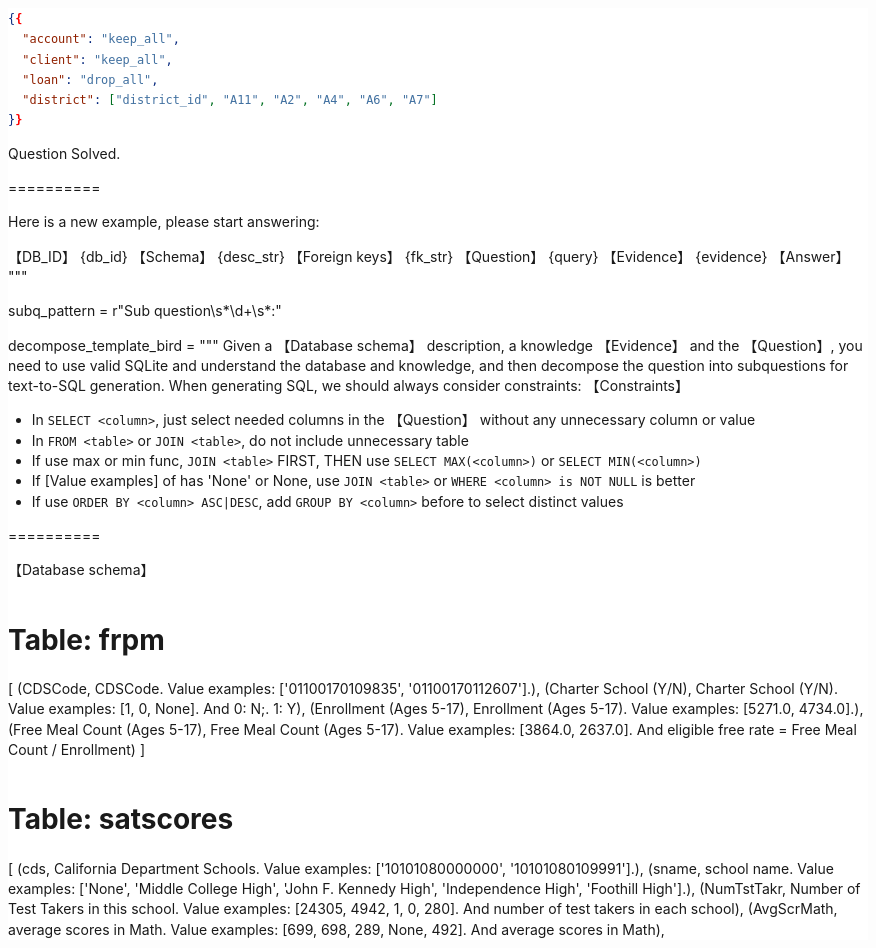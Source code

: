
 ```json
{{
  "account": "keep_all",
  "client": "keep_all",
  "loan": "drop_all",
  "district": ["district_id", "A11", "A2", "A4", "A6", "A7"]
}}
```
Question Solved.

==========

Here is a new example, please start answering:

【DB_ID】 {db_id}
【Schema】
{desc_str}
【Foreign keys】
{fk_str}
【Question】
{query}
【Evidence】
{evidence}
【Answer】
"""


subq_pattern = r"Sub question\s*\d+\s*:"


decompose_template_bird = """
Given a 【Database schema】 description, a knowledge 【Evidence】 and the 【Question】, you need to use valid SQLite and understand the database and knowledge, and then decompose the question into subquestions for text-to-SQL generation.
When generating SQL, we should always consider constraints:
【Constraints】
- In `SELECT <column>`, just select needed columns in the 【Question】 without any unnecessary column or value
- In `FROM <table>` or `JOIN <table>`, do not include unnecessary table
- If use max or min func, `JOIN <table>` FIRST, THEN use `SELECT MAX(<column>)` or `SELECT MIN(<column>)`
- If [Value examples] of <column> has 'None' or None, use `JOIN <table>` or `WHERE <column> is NOT NULL` is better
- If use `ORDER BY <column> ASC|DESC`, add `GROUP BY <column>` before to select distinct values

==========

【Database schema】
# Table: frpm
[
  (CDSCode, CDSCode. Value examples: ['01100170109835', '01100170112607'].),
  (Charter School (Y/N), Charter School (Y/N). Value examples: [1, 0, None]. And 0: N;. 1: Y),
  (Enrollment (Ages 5-17), Enrollment (Ages 5-17). Value examples: [5271.0, 4734.0].),
  (Free Meal Count (Ages 5-17), Free Meal Count (Ages 5-17). Value examples: [3864.0, 2637.0]. And eligible free rate = Free Meal Count / Enrollment)
]
# Table: satscores
[
  (cds, California Department Schools. Value examples: ['10101080000000', '10101080109991'].),
  (sname, school name. Value examples: ['None', 'Middle College High', 'John F. Kennedy High', 'Independence High', 'Foothill High'].),
  (NumTstTakr, Number of Test Takers in this school. Value examples: [24305, 4942, 1, 0, 280]. And number of test takers in each school),
  (AvgScrMath, average scores in Math. Value examples: [699, 698, 289, None, 492]. And average scores in Math),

========================================

• **WHAT YOU WILL DO**: Both end lines included, restate word for word the lines above from the line with "# Table: frpm" to the line with "(sname, school name.", and nothing else.

• **EXPECTED OUTPUT**:
# Table: frpm
[
  (CDSCode, CDSCode. Value examples: ['01100170109835', '01100170112607'].),
  (Charter School (Y/N), Charter School (Y/N). Value examples: [1, 0, None]. And 0: N;. 1: Y),
  (Enrollment (Ages 5-17), Enrollment (Ages 5-17). Value examples: [5271.0, 4734.0].),
  (Free Meal Count (Ages 5-17), Free Meal Count (Ages 5-17). Value examples: [3864.0, 2637.0]. And eligible free rate = Free Meal Count / Enrollment)
]
# Table: satscores
[
  (cds, California Department Schools. Value examples: ['10101080000000', '10101080109991'].),
  (sname, school name. Value examples: ['None', 'Middle College High', 'John F. Kennedy High', 'Independence High', 'Foothill High'].),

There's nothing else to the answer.